=== Required work ===
Every line of the records below that holds the word "based" should be copied out.
======== Supplied material
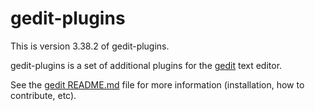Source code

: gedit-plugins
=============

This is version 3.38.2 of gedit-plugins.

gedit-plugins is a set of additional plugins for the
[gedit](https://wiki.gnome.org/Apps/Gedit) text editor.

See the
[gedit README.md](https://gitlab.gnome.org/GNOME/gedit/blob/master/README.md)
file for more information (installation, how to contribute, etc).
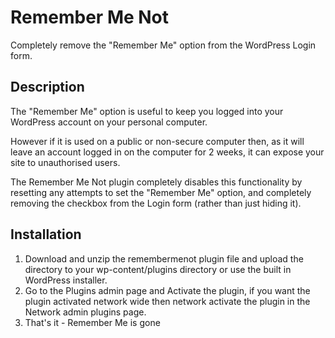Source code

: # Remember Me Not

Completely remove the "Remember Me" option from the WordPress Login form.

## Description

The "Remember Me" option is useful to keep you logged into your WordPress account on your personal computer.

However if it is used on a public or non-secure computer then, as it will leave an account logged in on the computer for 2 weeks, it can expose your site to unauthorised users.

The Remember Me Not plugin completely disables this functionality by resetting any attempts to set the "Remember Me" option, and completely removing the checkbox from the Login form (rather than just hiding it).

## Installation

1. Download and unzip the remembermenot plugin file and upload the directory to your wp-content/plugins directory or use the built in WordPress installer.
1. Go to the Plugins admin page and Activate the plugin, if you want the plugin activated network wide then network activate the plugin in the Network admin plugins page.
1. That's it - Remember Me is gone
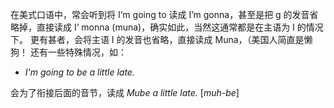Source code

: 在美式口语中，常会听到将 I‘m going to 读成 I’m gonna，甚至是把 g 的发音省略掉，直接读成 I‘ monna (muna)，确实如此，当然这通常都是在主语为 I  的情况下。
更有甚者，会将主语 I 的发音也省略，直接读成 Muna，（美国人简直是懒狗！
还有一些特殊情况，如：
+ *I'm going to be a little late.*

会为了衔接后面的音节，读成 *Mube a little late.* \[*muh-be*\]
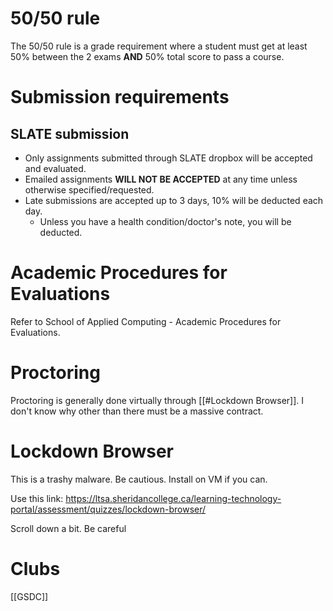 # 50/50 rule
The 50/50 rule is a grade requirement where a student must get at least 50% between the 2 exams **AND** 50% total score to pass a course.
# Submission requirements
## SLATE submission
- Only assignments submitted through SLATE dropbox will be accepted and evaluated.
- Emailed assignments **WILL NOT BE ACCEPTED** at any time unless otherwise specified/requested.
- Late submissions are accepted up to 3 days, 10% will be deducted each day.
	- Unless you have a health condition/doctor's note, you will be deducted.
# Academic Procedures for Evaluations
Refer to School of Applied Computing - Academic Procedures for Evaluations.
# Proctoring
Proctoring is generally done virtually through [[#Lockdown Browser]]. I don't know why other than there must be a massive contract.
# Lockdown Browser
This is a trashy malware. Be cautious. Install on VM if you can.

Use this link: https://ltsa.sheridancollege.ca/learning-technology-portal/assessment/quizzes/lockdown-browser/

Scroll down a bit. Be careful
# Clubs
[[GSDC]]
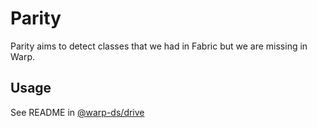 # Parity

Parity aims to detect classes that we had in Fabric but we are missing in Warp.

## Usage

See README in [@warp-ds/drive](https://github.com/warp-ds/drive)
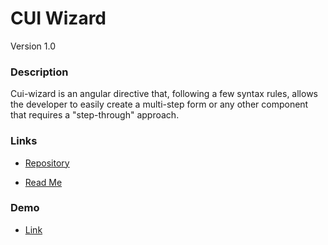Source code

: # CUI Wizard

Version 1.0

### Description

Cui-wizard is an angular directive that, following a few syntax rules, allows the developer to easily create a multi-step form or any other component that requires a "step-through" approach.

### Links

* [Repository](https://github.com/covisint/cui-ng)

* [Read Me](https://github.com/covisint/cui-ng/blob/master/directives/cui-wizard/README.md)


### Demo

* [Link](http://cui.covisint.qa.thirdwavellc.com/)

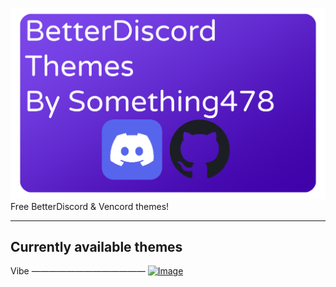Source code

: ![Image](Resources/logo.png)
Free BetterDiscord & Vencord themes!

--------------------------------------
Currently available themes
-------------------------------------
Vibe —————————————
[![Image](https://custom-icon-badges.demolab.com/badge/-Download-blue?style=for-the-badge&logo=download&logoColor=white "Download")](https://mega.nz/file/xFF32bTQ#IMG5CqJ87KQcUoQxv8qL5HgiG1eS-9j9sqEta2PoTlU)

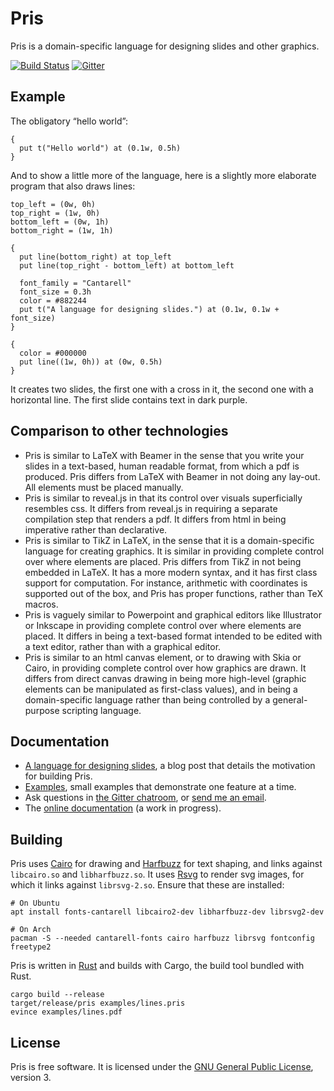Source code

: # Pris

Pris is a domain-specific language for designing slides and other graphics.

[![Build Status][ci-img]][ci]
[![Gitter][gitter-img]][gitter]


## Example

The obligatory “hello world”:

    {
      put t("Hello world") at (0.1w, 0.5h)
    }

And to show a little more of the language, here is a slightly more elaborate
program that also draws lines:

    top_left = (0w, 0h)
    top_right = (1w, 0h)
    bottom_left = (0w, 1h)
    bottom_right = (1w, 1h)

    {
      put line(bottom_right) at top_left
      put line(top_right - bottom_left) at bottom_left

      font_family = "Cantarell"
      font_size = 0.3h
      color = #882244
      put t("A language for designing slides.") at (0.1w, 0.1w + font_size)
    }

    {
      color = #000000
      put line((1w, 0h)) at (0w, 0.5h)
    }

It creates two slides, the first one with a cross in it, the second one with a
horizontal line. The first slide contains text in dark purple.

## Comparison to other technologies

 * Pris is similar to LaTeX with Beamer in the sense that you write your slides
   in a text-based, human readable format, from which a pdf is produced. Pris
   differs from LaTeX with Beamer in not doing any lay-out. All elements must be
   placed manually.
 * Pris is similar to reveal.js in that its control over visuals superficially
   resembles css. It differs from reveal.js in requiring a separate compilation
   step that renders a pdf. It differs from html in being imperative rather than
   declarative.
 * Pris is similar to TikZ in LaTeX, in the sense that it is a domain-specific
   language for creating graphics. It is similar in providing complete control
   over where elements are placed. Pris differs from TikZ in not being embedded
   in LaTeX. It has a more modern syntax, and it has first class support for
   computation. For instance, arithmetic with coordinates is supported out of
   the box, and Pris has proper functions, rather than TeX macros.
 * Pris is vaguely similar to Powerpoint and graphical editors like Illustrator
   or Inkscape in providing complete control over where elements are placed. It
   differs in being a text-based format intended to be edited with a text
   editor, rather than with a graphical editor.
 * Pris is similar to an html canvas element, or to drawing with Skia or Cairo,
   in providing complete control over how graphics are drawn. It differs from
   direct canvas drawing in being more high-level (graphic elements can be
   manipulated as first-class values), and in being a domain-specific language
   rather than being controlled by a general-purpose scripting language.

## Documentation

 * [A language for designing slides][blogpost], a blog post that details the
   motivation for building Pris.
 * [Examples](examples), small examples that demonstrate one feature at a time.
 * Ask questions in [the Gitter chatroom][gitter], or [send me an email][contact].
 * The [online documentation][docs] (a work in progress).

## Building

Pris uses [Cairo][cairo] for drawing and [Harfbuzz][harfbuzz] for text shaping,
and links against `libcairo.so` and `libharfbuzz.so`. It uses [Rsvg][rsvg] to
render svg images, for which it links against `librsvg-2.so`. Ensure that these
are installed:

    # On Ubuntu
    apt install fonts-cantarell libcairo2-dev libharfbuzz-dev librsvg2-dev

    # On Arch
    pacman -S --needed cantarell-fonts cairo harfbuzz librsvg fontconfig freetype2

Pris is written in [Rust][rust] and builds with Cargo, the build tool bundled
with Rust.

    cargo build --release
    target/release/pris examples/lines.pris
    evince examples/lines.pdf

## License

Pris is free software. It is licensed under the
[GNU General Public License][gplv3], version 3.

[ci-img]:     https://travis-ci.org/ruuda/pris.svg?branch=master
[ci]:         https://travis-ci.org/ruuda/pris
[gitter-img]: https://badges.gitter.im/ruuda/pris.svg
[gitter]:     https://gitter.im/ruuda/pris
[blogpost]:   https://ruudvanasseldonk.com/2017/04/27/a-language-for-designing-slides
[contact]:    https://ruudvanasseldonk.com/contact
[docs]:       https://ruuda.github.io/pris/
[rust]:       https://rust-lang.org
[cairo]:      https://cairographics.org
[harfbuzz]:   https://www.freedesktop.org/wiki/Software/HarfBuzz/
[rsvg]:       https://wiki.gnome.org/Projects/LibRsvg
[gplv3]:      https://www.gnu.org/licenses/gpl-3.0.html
================
======== Supplied material
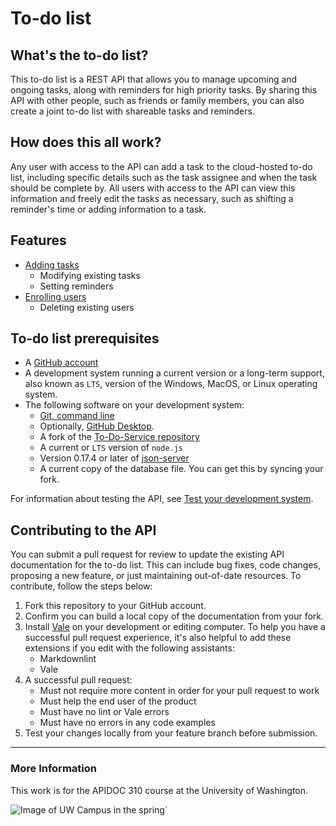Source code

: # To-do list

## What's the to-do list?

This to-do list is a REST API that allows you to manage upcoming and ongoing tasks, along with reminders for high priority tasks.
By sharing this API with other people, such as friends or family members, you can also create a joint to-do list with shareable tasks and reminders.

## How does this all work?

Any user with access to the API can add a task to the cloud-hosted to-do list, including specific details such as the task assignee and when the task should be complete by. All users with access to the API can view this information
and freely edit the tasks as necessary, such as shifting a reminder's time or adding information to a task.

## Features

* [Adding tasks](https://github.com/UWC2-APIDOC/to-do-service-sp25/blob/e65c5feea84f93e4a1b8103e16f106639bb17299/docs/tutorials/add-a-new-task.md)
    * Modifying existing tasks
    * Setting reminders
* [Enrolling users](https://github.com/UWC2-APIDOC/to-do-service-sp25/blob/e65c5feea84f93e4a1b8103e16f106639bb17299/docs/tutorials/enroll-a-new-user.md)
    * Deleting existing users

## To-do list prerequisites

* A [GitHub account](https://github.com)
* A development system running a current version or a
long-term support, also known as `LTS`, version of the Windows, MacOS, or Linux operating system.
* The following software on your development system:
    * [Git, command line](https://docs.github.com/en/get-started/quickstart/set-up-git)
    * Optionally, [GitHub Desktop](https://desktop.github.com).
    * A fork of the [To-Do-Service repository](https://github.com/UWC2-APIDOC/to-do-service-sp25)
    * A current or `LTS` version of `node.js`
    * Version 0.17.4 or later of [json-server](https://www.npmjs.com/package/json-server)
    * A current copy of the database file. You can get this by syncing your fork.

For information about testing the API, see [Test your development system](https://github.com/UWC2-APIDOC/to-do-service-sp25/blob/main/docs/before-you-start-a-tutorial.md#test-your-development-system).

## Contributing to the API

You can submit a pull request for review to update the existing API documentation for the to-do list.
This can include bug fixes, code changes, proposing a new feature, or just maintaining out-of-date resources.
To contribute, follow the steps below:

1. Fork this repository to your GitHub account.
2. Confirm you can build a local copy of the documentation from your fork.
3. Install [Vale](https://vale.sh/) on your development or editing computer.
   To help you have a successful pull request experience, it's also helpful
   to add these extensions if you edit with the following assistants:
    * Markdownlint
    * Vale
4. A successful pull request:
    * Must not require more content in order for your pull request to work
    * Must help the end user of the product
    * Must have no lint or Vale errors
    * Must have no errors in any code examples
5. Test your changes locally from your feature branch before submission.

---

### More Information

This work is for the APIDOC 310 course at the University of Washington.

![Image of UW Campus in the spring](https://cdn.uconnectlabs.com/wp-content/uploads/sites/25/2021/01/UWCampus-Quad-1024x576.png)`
================
======== Supplied material
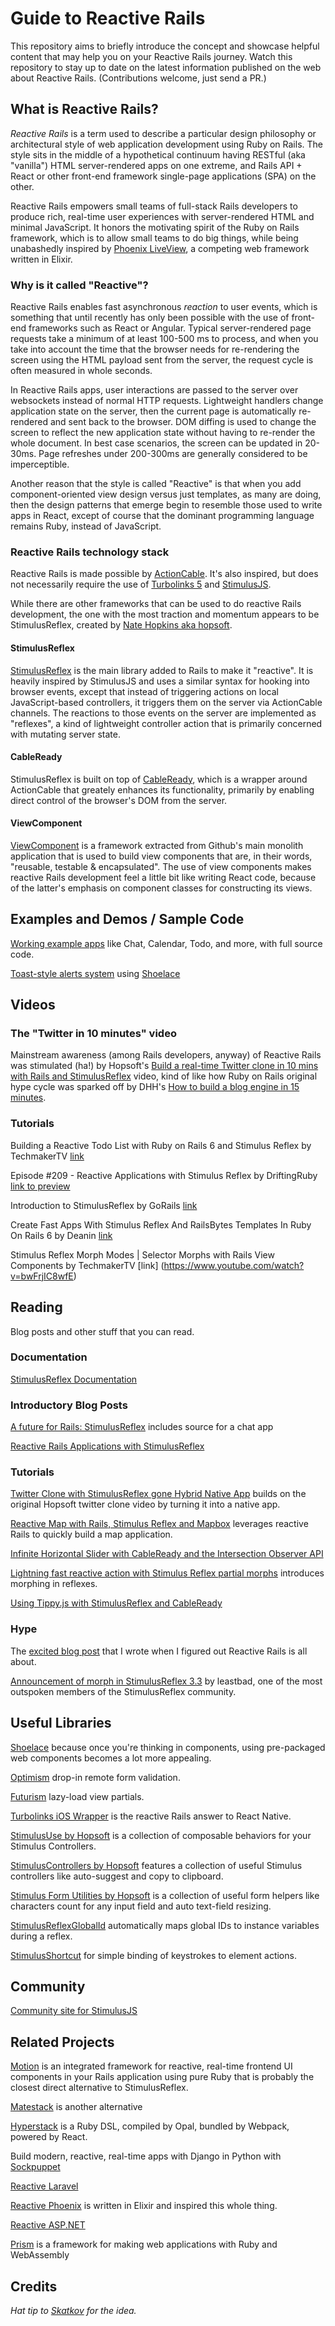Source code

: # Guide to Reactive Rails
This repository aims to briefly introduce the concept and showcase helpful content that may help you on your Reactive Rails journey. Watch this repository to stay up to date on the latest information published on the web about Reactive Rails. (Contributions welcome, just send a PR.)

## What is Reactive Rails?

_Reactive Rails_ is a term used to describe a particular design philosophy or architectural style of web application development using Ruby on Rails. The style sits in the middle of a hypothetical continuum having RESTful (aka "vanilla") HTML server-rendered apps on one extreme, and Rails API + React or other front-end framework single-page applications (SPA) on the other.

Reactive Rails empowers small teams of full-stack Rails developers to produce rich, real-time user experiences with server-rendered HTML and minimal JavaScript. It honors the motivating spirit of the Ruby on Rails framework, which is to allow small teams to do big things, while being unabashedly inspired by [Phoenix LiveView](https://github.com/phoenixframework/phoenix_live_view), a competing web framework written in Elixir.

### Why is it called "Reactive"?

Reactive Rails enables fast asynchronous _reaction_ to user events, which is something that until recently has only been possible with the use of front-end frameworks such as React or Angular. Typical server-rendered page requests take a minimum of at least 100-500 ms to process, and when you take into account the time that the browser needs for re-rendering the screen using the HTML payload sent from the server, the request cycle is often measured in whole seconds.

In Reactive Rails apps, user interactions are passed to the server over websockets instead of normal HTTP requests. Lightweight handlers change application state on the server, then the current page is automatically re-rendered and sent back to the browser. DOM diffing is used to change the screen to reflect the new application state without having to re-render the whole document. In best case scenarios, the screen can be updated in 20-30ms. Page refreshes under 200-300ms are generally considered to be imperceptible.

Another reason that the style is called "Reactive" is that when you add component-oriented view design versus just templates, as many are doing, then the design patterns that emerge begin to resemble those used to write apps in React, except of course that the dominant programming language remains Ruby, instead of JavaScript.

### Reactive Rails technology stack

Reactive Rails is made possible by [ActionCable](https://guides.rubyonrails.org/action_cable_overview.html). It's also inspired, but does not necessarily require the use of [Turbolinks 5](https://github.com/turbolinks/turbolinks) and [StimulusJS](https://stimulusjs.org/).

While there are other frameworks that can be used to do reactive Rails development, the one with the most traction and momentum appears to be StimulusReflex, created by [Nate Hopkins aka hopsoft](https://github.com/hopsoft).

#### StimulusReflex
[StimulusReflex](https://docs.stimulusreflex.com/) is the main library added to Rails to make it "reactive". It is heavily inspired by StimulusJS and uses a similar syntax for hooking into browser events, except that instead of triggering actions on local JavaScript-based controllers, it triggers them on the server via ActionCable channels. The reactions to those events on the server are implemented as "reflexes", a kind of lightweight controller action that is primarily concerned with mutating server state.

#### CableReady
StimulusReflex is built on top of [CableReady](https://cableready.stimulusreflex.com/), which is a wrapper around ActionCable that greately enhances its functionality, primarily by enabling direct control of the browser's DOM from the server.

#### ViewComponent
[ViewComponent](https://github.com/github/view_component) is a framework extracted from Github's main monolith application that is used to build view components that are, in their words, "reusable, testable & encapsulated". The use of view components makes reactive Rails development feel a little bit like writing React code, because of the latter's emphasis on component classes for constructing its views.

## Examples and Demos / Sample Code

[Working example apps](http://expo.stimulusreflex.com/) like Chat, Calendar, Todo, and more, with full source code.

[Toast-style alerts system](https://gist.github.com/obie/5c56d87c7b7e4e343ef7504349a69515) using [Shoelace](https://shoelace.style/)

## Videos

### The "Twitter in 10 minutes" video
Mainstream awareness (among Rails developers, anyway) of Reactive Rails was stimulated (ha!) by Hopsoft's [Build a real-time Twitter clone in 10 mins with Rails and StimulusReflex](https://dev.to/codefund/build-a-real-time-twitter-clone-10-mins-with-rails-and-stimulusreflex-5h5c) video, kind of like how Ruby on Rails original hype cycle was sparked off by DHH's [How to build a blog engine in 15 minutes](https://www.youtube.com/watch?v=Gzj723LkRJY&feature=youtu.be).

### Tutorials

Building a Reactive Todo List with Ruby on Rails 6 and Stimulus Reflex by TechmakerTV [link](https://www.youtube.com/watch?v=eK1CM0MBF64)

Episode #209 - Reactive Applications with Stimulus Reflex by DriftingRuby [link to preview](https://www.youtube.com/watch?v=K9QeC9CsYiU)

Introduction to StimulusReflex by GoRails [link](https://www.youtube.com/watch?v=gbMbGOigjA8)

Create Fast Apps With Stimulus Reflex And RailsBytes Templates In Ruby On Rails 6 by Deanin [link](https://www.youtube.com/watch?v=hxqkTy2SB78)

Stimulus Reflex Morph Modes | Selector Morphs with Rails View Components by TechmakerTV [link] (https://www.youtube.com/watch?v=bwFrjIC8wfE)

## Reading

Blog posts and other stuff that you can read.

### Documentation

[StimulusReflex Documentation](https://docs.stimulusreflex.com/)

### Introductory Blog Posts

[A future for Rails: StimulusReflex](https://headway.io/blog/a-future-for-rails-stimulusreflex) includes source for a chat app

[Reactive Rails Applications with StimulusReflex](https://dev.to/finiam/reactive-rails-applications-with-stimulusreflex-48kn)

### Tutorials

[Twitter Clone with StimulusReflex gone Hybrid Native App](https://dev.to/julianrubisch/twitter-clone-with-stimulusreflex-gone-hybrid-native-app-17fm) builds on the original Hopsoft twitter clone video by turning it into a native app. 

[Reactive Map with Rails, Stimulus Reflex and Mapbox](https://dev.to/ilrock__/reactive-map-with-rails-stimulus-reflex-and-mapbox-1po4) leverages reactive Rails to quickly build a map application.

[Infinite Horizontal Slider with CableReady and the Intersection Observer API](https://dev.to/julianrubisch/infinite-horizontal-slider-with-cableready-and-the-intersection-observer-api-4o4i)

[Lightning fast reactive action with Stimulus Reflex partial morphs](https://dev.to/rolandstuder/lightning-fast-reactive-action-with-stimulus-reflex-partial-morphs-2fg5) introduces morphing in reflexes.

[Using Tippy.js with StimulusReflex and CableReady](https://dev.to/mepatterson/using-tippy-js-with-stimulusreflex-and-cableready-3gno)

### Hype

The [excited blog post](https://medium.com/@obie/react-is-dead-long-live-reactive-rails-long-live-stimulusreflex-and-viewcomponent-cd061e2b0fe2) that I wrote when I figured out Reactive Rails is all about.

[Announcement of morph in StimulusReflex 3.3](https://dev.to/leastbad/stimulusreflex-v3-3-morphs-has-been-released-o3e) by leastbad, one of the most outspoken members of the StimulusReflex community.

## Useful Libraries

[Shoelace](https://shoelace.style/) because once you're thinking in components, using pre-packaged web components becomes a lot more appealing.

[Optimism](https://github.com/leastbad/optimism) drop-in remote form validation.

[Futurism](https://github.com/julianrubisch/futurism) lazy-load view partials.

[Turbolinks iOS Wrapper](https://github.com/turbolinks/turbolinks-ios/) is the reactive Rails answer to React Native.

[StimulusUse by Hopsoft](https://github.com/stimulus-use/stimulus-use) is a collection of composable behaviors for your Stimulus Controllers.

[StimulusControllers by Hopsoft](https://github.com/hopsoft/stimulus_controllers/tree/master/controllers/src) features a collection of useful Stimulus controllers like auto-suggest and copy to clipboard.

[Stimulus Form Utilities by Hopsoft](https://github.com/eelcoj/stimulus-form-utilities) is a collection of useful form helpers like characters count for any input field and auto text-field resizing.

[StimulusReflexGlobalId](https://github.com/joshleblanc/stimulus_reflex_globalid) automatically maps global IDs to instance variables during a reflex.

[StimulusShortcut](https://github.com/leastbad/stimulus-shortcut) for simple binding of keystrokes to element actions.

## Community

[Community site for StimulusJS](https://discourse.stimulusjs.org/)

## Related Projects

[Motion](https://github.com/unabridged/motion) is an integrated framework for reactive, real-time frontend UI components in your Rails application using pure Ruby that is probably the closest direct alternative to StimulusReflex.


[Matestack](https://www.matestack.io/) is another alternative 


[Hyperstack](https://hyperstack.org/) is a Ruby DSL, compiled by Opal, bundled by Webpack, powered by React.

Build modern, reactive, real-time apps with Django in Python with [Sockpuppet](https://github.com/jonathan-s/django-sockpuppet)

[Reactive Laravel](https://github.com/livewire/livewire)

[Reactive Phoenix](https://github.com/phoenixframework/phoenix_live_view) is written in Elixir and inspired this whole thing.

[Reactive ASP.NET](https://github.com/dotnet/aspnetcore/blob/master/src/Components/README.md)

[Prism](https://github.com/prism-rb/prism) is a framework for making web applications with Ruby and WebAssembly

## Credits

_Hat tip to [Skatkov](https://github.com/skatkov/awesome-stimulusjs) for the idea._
================
=== Result below ===
   in a text-based, human readable format, from which a pdf is produced. Pris
   differs in being a text-based format intended to be edited with a text
[StimulusReflex](https://docs.stimulusreflex.com/) is the main library added to Rails to make it "reactive". It is heavily inspired by StimulusJS and uses a similar syntax for hooking into browser events, except that instead of triggering actions on local JavaScript-based controllers, it triggers them on the server via ActionCable channels. The reactions to those events on the server are implemented as "reflexes", a kind of lightweight controller action that is primarily concerned with mutating server state.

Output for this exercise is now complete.